Tapi liam salah, tubuh itu terus melawan agar bisa lepas.

"Diam!" Bentak liam dengan hentakan keras hingga terdapat buntalan kain menutupi permukaan kakinya.

"Brug! Ah!!"

Mata liam sudah mulai terbiasa dalam gelap, ia dapat melihat siapa wujud itu. Seorang wanita cantik berambut pirang di kepang, dengan kulit putih yang sedang menutupi sebagian tubuhnya yang loncos tersimpuh di kaki liam. Liam menyadari pemandangan apa yang tersaji di hadapannya, dengan cepat ia membuang muka.

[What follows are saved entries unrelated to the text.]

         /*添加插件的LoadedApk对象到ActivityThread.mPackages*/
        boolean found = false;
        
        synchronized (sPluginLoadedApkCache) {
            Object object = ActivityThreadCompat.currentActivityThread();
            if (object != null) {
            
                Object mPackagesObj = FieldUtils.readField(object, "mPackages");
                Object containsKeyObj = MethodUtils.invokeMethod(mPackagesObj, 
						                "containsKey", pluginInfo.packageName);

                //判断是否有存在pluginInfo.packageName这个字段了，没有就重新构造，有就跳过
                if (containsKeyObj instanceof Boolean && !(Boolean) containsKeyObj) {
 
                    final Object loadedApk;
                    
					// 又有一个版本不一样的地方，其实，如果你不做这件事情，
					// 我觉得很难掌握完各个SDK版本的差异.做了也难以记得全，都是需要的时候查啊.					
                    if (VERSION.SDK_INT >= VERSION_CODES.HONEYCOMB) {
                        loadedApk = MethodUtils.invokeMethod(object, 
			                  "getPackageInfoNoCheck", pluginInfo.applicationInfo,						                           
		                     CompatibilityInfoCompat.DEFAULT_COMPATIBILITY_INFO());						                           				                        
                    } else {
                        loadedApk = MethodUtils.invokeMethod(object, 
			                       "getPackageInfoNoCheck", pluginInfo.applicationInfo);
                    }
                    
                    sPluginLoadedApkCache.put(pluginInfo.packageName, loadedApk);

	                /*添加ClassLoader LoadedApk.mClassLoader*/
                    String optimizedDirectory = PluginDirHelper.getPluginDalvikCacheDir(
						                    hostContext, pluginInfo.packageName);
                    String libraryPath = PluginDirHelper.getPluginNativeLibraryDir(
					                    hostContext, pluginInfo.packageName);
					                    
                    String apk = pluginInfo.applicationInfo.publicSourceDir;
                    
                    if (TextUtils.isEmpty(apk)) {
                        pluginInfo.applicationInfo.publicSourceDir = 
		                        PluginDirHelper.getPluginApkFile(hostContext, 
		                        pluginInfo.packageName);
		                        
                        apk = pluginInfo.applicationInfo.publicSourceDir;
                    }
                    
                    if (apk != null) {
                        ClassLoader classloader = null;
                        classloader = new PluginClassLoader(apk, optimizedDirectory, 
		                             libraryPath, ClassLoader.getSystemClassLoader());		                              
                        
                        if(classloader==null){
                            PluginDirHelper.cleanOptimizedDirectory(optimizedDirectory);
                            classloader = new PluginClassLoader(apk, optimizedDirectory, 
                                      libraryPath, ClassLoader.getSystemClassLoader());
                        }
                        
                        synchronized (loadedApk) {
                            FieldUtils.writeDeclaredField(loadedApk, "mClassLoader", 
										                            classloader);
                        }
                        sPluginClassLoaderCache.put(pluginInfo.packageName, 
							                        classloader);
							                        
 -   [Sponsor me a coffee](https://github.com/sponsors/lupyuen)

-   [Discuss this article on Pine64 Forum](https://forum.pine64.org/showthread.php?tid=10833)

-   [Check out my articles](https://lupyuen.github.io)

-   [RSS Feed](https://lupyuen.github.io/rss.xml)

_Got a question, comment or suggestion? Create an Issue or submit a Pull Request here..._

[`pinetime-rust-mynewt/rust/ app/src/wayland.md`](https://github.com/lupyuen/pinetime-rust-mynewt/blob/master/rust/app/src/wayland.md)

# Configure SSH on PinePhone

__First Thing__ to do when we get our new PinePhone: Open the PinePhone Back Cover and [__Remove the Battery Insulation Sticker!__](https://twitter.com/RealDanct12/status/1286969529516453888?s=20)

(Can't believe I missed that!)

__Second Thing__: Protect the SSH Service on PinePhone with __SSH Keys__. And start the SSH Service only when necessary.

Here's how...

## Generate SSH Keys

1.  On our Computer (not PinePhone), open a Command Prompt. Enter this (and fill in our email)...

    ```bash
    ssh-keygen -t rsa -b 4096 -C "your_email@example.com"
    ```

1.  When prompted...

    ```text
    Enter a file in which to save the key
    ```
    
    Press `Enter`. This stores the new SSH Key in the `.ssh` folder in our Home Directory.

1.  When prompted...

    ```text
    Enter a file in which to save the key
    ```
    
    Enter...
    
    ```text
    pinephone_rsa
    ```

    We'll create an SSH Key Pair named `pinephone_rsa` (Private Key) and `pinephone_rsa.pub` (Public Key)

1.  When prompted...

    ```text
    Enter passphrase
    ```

"Angkat kaki anda, dan kembalikan jarik saya!" Ujar wanita itu dengan suara bergetar.

Liam segera menyingkir dari posisinya, membelakangi wanita itu dengan maksud memberinya kesempatan untuk mengenakan kembali busana nya.

"Sudah! Anda ini makhluk dari planet mana, mengapa bisa memperlakukan wanita dengan begitu kasar?" Tanya wanita itu tegas.

"Maafkan saya. Saya pikir anda bandit yang sedang memasuki properti milik saya." Ujar liam kaku.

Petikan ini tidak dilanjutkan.